EXERCISE DATA:

---+---

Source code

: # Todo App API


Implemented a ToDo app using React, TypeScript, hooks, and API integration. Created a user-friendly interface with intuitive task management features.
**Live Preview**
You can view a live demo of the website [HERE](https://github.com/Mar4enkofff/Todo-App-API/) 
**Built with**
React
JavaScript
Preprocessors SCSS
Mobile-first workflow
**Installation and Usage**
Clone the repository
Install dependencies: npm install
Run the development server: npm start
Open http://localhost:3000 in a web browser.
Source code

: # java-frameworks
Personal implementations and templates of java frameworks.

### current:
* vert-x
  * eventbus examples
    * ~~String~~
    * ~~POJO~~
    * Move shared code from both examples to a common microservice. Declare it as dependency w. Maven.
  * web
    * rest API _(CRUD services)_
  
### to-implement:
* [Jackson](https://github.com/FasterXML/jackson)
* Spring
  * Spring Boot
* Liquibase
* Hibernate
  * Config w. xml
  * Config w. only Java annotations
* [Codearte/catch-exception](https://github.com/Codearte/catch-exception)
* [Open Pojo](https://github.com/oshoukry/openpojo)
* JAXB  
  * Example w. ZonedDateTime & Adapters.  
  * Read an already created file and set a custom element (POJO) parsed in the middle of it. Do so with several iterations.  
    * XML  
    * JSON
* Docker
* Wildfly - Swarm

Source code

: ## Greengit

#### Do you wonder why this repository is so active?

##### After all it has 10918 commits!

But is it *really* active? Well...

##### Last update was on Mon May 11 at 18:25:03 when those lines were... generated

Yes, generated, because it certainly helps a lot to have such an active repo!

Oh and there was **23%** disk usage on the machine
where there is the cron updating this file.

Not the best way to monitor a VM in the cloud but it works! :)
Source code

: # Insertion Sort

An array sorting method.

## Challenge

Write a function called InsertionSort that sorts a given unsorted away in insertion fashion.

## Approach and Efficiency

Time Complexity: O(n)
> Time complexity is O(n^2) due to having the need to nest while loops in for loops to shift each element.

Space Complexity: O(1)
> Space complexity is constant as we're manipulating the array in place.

---+---

WHAT IS NEEDED: Copy each line of the material where "Open" is found.

RESULT OF THIS TASK:
Open http://localhost:3000 in a web browser.
* [Open Pojo](https://github.com/oshoukry/openpojo)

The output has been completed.